Work instructions
In the entries below, count every line with the string "mapping". State the count and nothing else.

[Saved data entries]

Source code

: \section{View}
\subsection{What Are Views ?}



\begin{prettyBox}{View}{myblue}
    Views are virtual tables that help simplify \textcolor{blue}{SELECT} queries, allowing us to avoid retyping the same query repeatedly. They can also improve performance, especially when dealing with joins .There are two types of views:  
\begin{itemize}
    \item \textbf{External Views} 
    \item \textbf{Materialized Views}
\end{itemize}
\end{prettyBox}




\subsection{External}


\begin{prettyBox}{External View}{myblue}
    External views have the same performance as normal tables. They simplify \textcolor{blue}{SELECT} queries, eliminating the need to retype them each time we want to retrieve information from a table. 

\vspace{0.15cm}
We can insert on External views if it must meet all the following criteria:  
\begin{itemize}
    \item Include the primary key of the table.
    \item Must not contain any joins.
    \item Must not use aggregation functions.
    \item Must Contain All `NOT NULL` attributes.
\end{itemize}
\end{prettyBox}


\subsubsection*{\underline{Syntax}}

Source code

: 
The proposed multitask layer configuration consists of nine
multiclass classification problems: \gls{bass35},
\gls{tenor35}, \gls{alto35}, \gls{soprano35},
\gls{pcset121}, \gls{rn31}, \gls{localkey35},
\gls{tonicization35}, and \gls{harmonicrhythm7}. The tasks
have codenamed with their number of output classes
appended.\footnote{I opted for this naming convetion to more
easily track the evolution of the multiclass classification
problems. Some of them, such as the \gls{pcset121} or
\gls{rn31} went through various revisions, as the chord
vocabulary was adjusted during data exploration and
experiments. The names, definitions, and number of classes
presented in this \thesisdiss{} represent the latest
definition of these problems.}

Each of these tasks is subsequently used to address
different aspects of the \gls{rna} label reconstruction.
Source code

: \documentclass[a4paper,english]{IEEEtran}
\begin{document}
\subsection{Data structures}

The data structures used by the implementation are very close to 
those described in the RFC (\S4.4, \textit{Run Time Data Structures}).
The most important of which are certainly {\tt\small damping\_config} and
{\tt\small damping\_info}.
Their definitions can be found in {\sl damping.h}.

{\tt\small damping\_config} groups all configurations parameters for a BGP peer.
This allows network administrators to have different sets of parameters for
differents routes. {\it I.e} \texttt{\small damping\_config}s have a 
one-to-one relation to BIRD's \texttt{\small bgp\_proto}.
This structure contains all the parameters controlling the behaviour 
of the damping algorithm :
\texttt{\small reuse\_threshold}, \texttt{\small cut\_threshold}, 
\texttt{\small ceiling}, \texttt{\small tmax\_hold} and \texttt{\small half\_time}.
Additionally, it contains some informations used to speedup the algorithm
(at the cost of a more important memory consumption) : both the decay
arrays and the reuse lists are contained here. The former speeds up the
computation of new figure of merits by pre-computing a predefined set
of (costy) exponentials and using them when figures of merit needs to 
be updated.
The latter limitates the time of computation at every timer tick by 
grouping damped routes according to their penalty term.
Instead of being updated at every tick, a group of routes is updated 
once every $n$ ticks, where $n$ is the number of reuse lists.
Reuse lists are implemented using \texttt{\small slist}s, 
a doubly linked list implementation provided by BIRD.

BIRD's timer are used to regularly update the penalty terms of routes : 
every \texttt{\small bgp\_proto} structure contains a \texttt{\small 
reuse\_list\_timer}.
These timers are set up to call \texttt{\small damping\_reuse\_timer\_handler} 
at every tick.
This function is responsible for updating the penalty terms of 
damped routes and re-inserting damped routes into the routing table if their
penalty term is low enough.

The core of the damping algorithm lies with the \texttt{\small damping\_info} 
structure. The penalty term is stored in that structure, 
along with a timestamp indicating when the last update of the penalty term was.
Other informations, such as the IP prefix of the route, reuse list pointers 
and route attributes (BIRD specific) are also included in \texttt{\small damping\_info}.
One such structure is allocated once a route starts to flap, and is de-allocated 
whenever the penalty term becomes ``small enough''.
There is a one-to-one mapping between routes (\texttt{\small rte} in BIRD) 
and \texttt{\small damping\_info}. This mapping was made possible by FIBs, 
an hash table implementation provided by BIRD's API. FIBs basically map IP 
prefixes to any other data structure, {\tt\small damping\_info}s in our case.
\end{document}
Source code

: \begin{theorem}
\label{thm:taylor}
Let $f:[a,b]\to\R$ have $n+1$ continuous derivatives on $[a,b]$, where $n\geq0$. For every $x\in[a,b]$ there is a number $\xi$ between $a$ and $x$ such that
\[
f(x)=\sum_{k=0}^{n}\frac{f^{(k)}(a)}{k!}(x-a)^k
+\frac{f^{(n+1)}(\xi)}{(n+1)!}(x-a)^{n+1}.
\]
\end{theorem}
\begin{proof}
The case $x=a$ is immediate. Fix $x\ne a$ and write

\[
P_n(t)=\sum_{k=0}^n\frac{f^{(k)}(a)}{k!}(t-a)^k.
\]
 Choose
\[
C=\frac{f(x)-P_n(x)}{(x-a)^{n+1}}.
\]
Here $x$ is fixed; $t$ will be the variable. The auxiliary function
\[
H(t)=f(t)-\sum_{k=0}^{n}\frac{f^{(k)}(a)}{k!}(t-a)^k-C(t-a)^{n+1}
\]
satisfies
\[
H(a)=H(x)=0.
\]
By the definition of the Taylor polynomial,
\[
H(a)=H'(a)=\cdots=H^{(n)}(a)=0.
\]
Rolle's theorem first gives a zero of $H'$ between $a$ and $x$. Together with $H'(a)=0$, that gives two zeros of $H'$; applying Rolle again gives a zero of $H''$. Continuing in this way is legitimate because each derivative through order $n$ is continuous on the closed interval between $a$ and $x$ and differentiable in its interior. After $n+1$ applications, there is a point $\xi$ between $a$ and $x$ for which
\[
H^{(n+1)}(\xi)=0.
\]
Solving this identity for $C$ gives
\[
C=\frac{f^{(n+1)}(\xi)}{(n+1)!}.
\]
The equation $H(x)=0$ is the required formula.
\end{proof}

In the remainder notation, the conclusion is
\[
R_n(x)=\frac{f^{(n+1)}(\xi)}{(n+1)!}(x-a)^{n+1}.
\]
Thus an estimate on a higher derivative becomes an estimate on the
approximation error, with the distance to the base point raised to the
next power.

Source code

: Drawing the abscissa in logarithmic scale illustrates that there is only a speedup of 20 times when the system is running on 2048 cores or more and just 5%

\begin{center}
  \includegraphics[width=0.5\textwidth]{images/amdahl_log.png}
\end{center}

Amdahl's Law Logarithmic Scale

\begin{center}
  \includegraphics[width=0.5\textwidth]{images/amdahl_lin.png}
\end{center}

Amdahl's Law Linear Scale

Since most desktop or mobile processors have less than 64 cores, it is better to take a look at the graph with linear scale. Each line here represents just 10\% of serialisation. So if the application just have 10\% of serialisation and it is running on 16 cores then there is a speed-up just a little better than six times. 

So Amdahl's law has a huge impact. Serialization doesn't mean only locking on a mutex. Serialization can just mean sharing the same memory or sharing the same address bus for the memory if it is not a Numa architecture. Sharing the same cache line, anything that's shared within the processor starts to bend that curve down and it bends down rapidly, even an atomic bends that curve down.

Answer to the exercise
2